De Peel had voor onze vroegere bewoners een grote betekenis. De boeren haalden er hun plaggen voor de potstal, de schapenhouders hielden er hun kudden en alle Boekellaren hadden er hun turfveldjes voor de kachel.

In deze tijd is de Peel zoals hij ooit bestond, bijna niet meer voor te stellen. Het Peelgebied strekt zich uit van Grave tot Weert en van Venray tot Deurne. Voor Boekel begon de Peel al direct aan oostkant van het dorp. Hier begon een enorme grote kale onvruchtbare vlakte. Er waren bijna geen bomen, en bijna niemand woonde er.

Heel vroeger was het een ontoegankelijk gebied waar maar weinigen zich in waagden als men er niets te zoeken had. Door de vele moerasstukken moest je de juiste paadjes goed kennen.
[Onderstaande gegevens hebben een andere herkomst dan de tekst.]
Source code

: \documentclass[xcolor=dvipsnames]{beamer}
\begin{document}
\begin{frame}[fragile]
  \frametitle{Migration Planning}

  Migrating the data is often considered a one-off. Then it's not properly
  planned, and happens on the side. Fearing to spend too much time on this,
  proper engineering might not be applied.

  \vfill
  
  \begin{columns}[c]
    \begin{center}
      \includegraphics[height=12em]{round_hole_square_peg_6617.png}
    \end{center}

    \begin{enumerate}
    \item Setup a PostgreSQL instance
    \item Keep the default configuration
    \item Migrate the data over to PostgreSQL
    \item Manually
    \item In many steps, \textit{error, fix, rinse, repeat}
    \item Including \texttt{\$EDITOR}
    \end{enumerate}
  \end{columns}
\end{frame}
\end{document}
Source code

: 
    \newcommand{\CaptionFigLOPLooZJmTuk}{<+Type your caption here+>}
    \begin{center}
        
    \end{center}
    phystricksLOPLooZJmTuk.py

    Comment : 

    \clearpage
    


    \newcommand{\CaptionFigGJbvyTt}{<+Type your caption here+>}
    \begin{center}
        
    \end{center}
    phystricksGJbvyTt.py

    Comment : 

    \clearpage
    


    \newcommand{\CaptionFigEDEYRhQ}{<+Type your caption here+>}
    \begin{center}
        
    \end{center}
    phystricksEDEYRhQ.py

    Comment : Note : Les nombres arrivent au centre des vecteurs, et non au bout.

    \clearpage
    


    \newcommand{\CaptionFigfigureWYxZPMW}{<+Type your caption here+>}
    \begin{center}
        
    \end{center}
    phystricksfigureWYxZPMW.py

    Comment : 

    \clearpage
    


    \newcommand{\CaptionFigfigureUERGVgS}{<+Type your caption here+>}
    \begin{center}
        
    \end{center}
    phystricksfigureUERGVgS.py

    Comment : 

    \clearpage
Een waar eldorado voor stropers, ontoegankelijk voor buitenstaanders. Mensen die er verdwaalden kwamen om in een de vele moerasputten.

Zo ook een Romeinse officier, een centurio, omgekomen in de Peel, zijn resten teruggevonden in juni 1910 met zijn gezadeld paard en zijn gouden helm. Gevonden door turfgravers. Destijds een unieke vondst die de landelijke pers zelfs haalde.

Over de Peel is zoveel meer te vertellen. De archeologie, de bodemvondsten en de exploitatie van het veen. Heemkundekring Sint Achten op Boeckel heeft Huub Kluijtmans op dinsdagavond 2 april a.s. uitgenodigd om er zijn lezing “De Peelvondsten en de archeologie, een ongelukkige combinatie” over te houden.